Start of Information provided
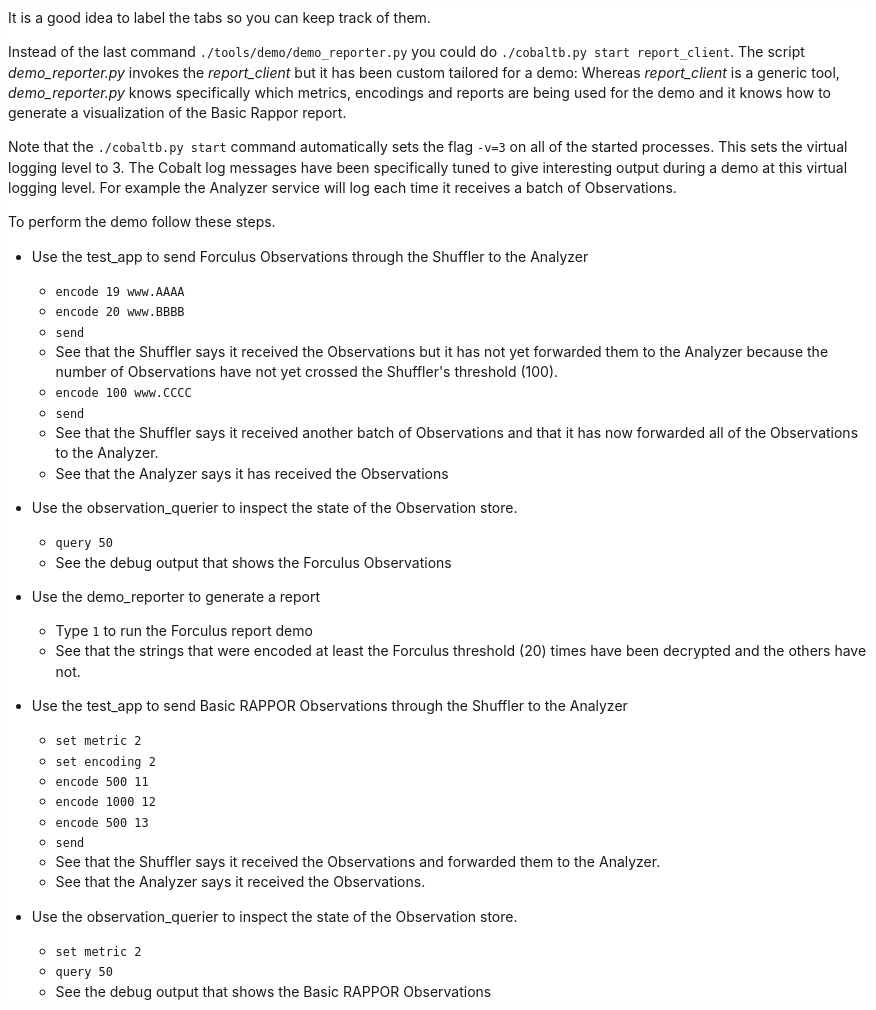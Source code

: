 It is a good idea to label the tabs so you can keep track of them.

Instead of the last command `./tools/demo/demo_reporter.py` you could do
`./cobaltb.py start report_client`.
The script *demo_reporter.py* invokes the *report_client* but it has been
custom tailored for a demo: Whereas *report_client* is a generic tool,
*demo_reporter.py* knows specifically which metrics, encodings and reports are
being used for the demo and it knows how to generate a visualization of the
Basic Rappor report.

Note that the `./cobaltb.py start` command automatically sets the flag `-v=3`
on all of the started processes. This sets the virtual logging level to 3.
The Cobalt log messages have been specifically tuned to give interesting
output during a demo at this virtual logging level. For example the Analyzer
service will log each time it receives a batch of Observations.

To perform the demo follow these steps.

* Use the test_app to send Forculus Observations through the Shuffler to the
Analyzer
  * `encode 19 www.AAAA`
  * `encode 20 www.BBBB`
  * `send`
  * See that the Shuffler says it received the Observations but it has not yet
  forwarded them to the Analyzer because the number of Observations have not
  yet crossed the Shuffler's threshold (100).
  * `encode 100 www.CCCC`
  * `send`
  * See that the Shuffler says it received another batch of Observations and
  that it has now forwarded all of the Observations to the Analyzer.
  * See that the Analyzer says it has received the Observations

* Use the observation_querier to inspect the state of the Observation store.
  * `query 50`
  * See the debug output that shows the Forculus Observations

* Use the demo_reporter to generate a report
  * Type `1` to run the Forculus report demo
  * See that the strings that were encoded at least the Forculus threshold (20)
  times have been decrypted and the others have not.

* Use the test_app to send Basic RAPPOR Observations through the Shuffler to the
Analyzer
  * `set metric 2`
  * `set encoding 2`
  * `encode 500 11`
  * `encode 1000 12`
  * `encode 500 13`
  * `send`
  * See that the Shuffler says it received the Observations and forwarded them
  to the Analyzer.
  * See that the Analyzer says it received the Observations.

* Use the observation_querier to inspect the state of the Observation store.
  * `set metric 2`
  * `query 50`
  * See the debug output that shows the Basic RAPPOR Observations
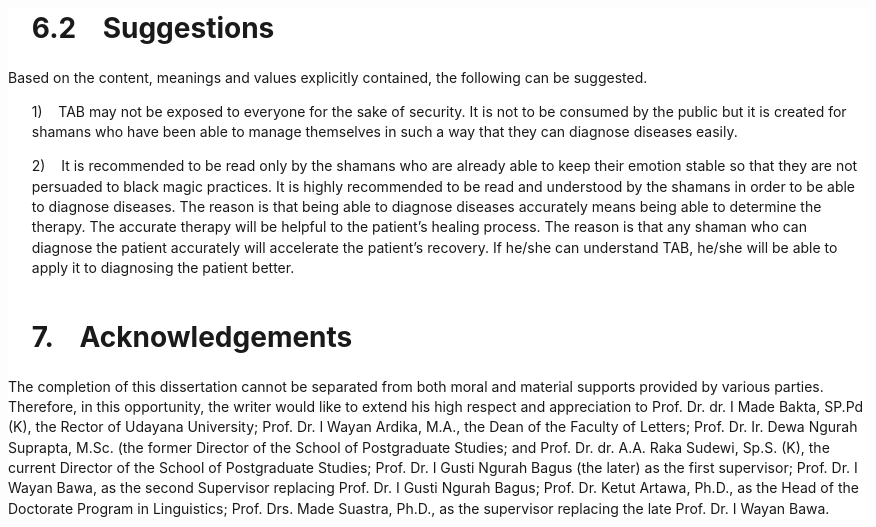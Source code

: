 <ul style="list-style:none;"><li>
<h1><a name="bookmark32"></a><span class="font1" style="font-weight:bold;"><a name="bookmark33"></a>6.2 &nbsp;&nbsp;&nbsp;Suggestions</span></h1></li></ul>
<p><span class="font1">Based on the content, meanings and values explicitly contained, the following can be suggested.</span></p>
<ul style="list-style:none;"><li>
<p><span class="font1">1) &nbsp;&nbsp;&nbsp;TAB may not be exposed to everyone for the sake of security. It is not to be consumed by the public but it is created for shamans who have been able to manage themselves in such a way that they can diagnose diseases easily.</span></p></li>
<li>
<p><span class="font1">2) &nbsp;&nbsp;&nbsp;It is recommended to be read only by the shamans who are already able to keep their emotion stable so that they are not persuaded to black magic practices. It is highly recommended to be read and understood by the shamans in order to be able to diagnose diseases. The reason is that being able to diagnose diseases accurately means being able to determine the therapy. The accurate therapy will be helpful to the patient’s healing process. The reason is that any shaman who can diagnose the patient accurately will accelerate the patient’s recovery. If he/she can understand TAB, he/she will be able to apply it to diagnosing the patient better.</span></p></li></ul>
<ul style="list-style:none;"><li>
<h1><a name="bookmark34"></a><span class="font1" style="font-weight:bold;"><a name="bookmark35"></a>7. &nbsp;&nbsp;&nbsp;Acknowledgements</span></h1></li></ul>
<p><span class="font1">The completion of this dissertation cannot be separated from both moral and material supports provided by various parties. Therefore, in this opportunity, the writer would like to extend his high respect and appreciation to Prof. Dr. dr. I Made Bakta, SP.Pd (K), the Rector of Udayana University; Prof. Dr. I Wayan Ardika, M.A., the Dean of the Faculty of Letters; Prof. Dr. Ir. Dewa Ngurah Suprapta, M.Sc. (the former Director of the School of Postgraduate Studies; and Prof. Dr. dr. A.A. Raka Sudewi, Sp.S. (K), the current Director of the School of Postgraduate Studies; Prof. Dr. I Gusti Ngurah Bagus (the later) as the first supervisor; Prof. Dr. I Wayan Bawa, as the second Supervisor replacing Prof. Dr. I Gusti Ngurah Bagus; Prof. Dr. Ketut Artawa, Ph.D., as the Head of the Doctorate Program in Linguistics; Prof. Drs. Made Suastra, Ph.D., as the supervisor replacing the late Prof. Dr. I Wayan Bawa.</span></p>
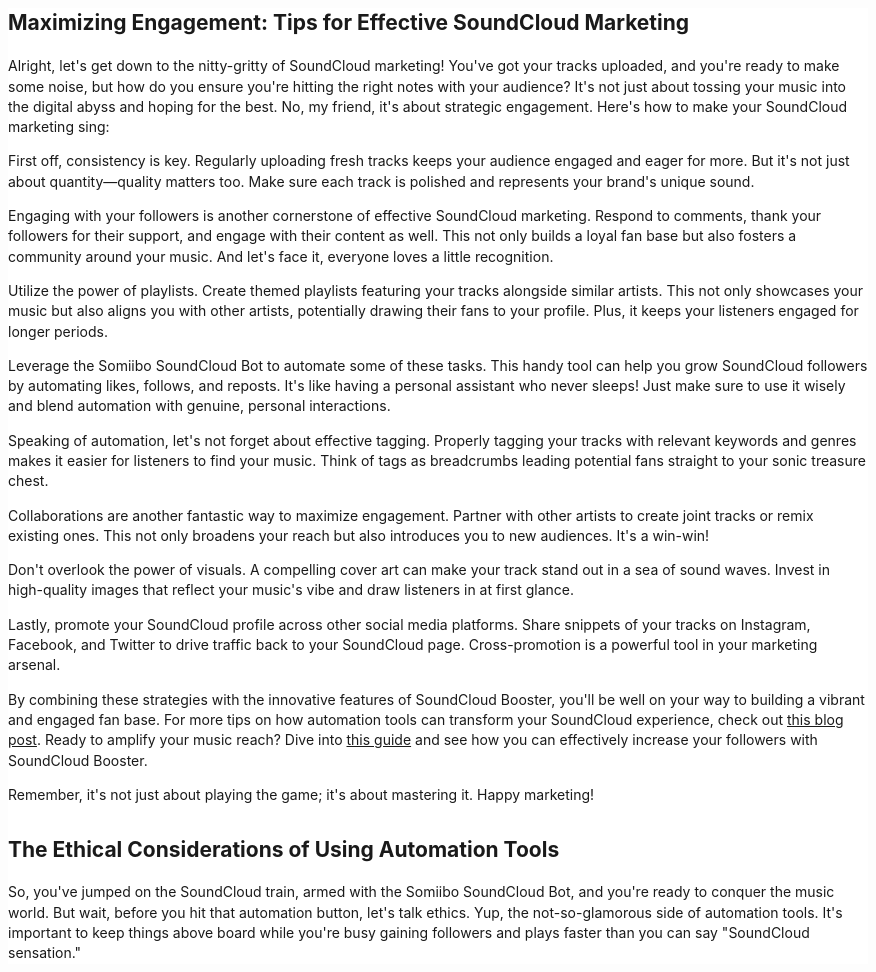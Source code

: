 ## Maximizing Engagement: Tips for Effective SoundCloud Marketing

Alright, let's get down to the nitty-gritty of SoundCloud marketing! You've got your tracks uploaded, and you're ready to make some noise, but how do you ensure you're hitting the right notes with your audience? It's not just about tossing your music into the digital abyss and hoping for the best. No, my friend, it's about strategic engagement. Here's how to make your SoundCloud marketing sing:

First off, consistency is key. Regularly uploading fresh tracks keeps your audience engaged and eager for more. But it's not just about quantity—quality matters too. Make sure each track is polished and represents your brand's unique sound. 

Engaging with your followers is another cornerstone of effective SoundCloud marketing. Respond to comments, thank your followers for their support, and engage with their content as well. This not only builds a loyal fan base but also fosters a community around your music. And let's face it, everyone loves a little recognition.

Utilize the power of playlists. Create themed playlists featuring your tracks alongside similar artists. This not only showcases your music but also aligns you with other artists, potentially drawing their fans to your profile. Plus, it keeps your listeners engaged for longer periods.

Leverage the Somiibo SoundCloud Bot to automate some of these tasks. This handy tool can help you grow SoundCloud followers by automating likes, follows, and reposts. It's like having a personal assistant who never sleeps! Just make sure to use it wisely and blend automation with genuine, personal interactions.

Speaking of automation, let's not forget about effective tagging. Properly tagging your tracks with relevant keywords and genres makes it easier for listeners to find your music. Think of tags as breadcrumbs leading potential fans straight to your sonic treasure chest.



Collaborations are another fantastic way to maximize engagement. Partner with other artists to create joint tracks or remix existing ones. This not only broadens your reach but also introduces you to new audiences. It's a win-win!

Don't overlook the power of visuals. A compelling cover art can make your track stand out in a sea of sound waves. Invest in high-quality images that reflect your music's vibe and draw listeners in at first glance.

Lastly, promote your SoundCloud profile across other social media platforms. Share snippets of your tracks on Instagram, Facebook, and Twitter to drive traffic back to your SoundCloud page. Cross-promotion is a powerful tool in your marketing arsenal.

By combining these strategies with the innovative features of SoundCloud Booster, you'll be well on your way to building a vibrant and engaged fan base. For more tips on how automation tools can transform your SoundCloud experience, check out [this blog post](https://soundcloudbooster.com/blog/how-can-automation-tools-transform-your-soundcloud-experience). Ready to amplify your music reach? Dive into [this guide](https://soundcloudbooster.com/blog/how-to-use-soundcloud-booster-to-amplify-your-music-reach) and see how you can effectively increase your followers with SoundCloud Booster.

Remember, it's not just about playing the game; it's about mastering it. Happy marketing!

## The Ethical Considerations of Using Automation Tools

So, you've jumped on the SoundCloud train, armed with the Somiibo SoundCloud Bot, and you're ready to conquer the music world. But wait, before you hit that automation button, let's talk ethics. Yup, the not-so-glamorous side of automation tools. It's important to keep things above board while you're busy gaining followers and plays faster than you can say "SoundCloud sensation."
End of Information provided
### Exercise goal:
An exact restatement of every record is required. Omit the images.

### Response below:
Source code

: It is a good idea to label the tabs so you can keep track of them.

Instead of the last command `./tools/demo/demo_reporter.py` you could do
`./cobaltb.py start report_client`.
The script *demo_reporter.py* invokes the *report_client* but it has been
custom tailored for a demo: Whereas *report_client* is a generic tool,
*demo_reporter.py* knows specifically which metrics, encodings and reports are
being used for the demo and it knows how to generate a visualization of the
Basic Rappor report.

Note that the `./cobaltb.py start` command automatically sets the flag `-v=3`
on all of the started processes. This sets the virtual logging level to 3.
The Cobalt log messages have been specifically tuned to give interesting
output during a demo at this virtual logging level. For example the Analyzer
service will log each time it receives a batch of Observations.

To perform the demo follow these steps.

* Use the test_app to send Forculus Observations through the Shuffler to the
Analyzer
  * `encode 19 www.AAAA`
  * `encode 20 www.BBBB`
  * `send`
  * See that the Shuffler says it received the Observations but it has not yet
  forwarded them to the Analyzer because the number of Observations have not
  yet crossed the Shuffler's threshold (100).
  * `encode 100 www.CCCC`
  * `send`
  * See that the Shuffler says it received another batch of Observations and
  that it has now forwarded all of the Observations to the Analyzer.
  * See that the Analyzer says it has received the Observations

* Use the observation_querier to inspect the state of the Observation store.
  * `query 50`
  * See the debug output that shows the Forculus Observations

* Use the demo_reporter to generate a report
  * Type `1` to run the Forculus report demo
  * See that the strings that were encoded at least the Forculus threshold (20)
  times have been decrypted and the others have not.

* Use the test_app to send Basic RAPPOR Observations through the Shuffler to the
Analyzer
  * `set metric 2`
  * `set encoding 2`
  * `encode 500 11`
  * `encode 1000 12`
  * `encode 500 13`
  * `send`
  * See that the Shuffler says it received the Observations and forwarded them
  to the Analyzer.
  * See that the Analyzer says it received the Observations.

* Use the observation_querier to inspect the state of the Observation store.
  * `set metric 2`
  * `query 50`
  * See the debug output that shows the Basic RAPPOR Observations
Source code

: <ul style="list-style:none;"><li>
<h1><a name="bookmark32"></a><span class="font1" style="font-weight:bold;"><a name="bookmark33"></a>6.2 &nbsp;&nbsp;&nbsp;Suggestions</span></h1></li></ul>
<p><span class="font1">Based on the content, meanings and values explicitly contained, the following can be suggested.</span></p>
<ul style="list-style:none;"><li>
<p><span class="font1">1) &nbsp;&nbsp;&nbsp;TAB may not be exposed to everyone for the sake of security. It is not to be consumed by the public but it is created for shamans who have been able to manage themselves in such a way that they can diagnose diseases easily.</span></p></li>
<li>
<p><span class="font1">2) &nbsp;&nbsp;&nbsp;It is recommended to be read only by the shamans who are already able to keep their emotion stable so that they are not persuaded to black magic practices. It is highly recommended to be read and understood by the shamans in order to be able to diagnose diseases. The reason is that being able to diagnose diseases accurately means being able to determine the therapy. The accurate therapy will be helpful to the patient’s healing process. The reason is that any shaman who can diagnose the patient accurately will accelerate the patient’s recovery. If he/she can understand TAB, he/she will be able to apply it to diagnosing the patient better.</span></p></li></ul>
<ul style="list-style:none;"><li>
<h1><a name="bookmark34"></a><span class="font1" style="font-weight:bold;"><a name="bookmark35"></a>7. &nbsp;&nbsp;&nbsp;Acknowledgements</span></h1></li></ul>
<p><span class="font1">The completion of this dissertation cannot be separated from both moral and material supports provided by various parties. Therefore, in this opportunity, the writer would like to extend his high respect and appreciation to Prof. Dr. dr. I Made Bakta, SP.Pd (K), the Rector of Udayana University; Prof. Dr. I Wayan Ardika, M.A., the Dean of the Faculty of Letters; Prof. Dr. Ir. Dewa Ngurah Suprapta, M.Sc. (the former Director of the School of Postgraduate Studies; and Prof. Dr. dr. A.A. Raka Sudewi, Sp.S. (K), the current Director of the School of Postgraduate Studies; Prof. Dr. I Gusti Ngurah Bagus (the later) as the first supervisor; Prof. Dr. I Wayan Bawa, as the second Supervisor replacing Prof. Dr. I Gusti Ngurah Bagus; Prof. Dr. Ketut Artawa, Ph.D., as the Head of the Doctorate Program in Linguistics; Prof. Drs. Made Suastra, Ph.D., as the supervisor replacing the late Prof. Dr. I Wayan Bawa.</span></p>
Source code

: ## Maximizing Engagement: Tips for Effective SoundCloud Marketing

Alright, let's get down to the nitty-gritty of SoundCloud marketing! You've got your tracks uploaded, and you're ready to make some noise, but how do you ensure you're hitting the right notes with your audience? It's not just about tossing your music into the digital abyss and hoping for the best. No, my friend, it's about strategic engagement. Here's how to make your SoundCloud marketing sing:

First off, consistency is key. Regularly uploading fresh tracks keeps your audience engaged and eager for more. But it's not just about quantity—quality matters too. Make sure each track is polished and represents your brand's unique sound. 

Engaging with your followers is another cornerstone of effective SoundCloud marketing. Respond to comments, thank your followers for their support, and engage with their content as well. This not only builds a loyal fan base but also fosters a community around your music. And let's face it, everyone loves a little recognition.

Utilize the power of playlists. Create themed playlists featuring your tracks alongside similar artists. This not only showcases your music but also aligns you with other artists, potentially drawing their fans to your profile. Plus, it keeps your listeners engaged for longer periods.

Leverage the Somiibo SoundCloud Bot to automate some of these tasks. This handy tool can help you grow SoundCloud followers by automating likes, follows, and reposts. It's like having a personal assistant who never sleeps! Just make sure to use it wisely and blend automation with genuine, personal interactions.

Speaking of automation, let's not forget about effective tagging. Properly tagging your tracks with relevant keywords and genres makes it easier for listeners to find your music. Think of tags as breadcrumbs leading potential fans straight to your sonic treasure chest.



Collaborations are another fantastic way to maximize engagement. Partner with other artists to create joint tracks or remix existing ones. This not only broadens your reach but also introduces you to new audiences. It's a win-win!

Don't overlook the power of visuals. A compelling cover art can make your track stand out in a sea of sound waves. Invest in high-quality images that reflect your music's vibe and draw listeners in at first glance.

Lastly, promote your SoundCloud profile across other social media platforms. Share snippets of your tracks on Instagram, Facebook, and Twitter to drive traffic back to your SoundCloud page. Cross-promotion is a powerful tool in your marketing arsenal.

By combining these strategies with the innovative features of SoundCloud Booster, you'll be well on your way to building a vibrant and engaged fan base. For more tips on how automation tools can transform your SoundCloud experience, check out [this blog post](https://soundcloudbooster.com/blog/how-can-automation-tools-transform-your-soundcloud-experience). Ready to amplify your music reach? Dive into [this guide](https://soundcloudbooster.com/blog/how-to-use-soundcloud-booster-to-amplify-your-music-reach) and see how you can effectively increase your followers with SoundCloud Booster.

Remember, it's not just about playing the game; it's about mastering it. Happy marketing!

## The Ethical Considerations of Using Automation Tools

So, you've jumped on the SoundCloud train, armed with the Somiibo SoundCloud Bot, and you're ready to conquer the music world. But wait, before you hit that automation button, let's talk ethics. Yup, the not-so-glamorous side of automation tools. It's important to keep things above board while you're busy gaining followers and plays faster than you can say "SoundCloud sensation."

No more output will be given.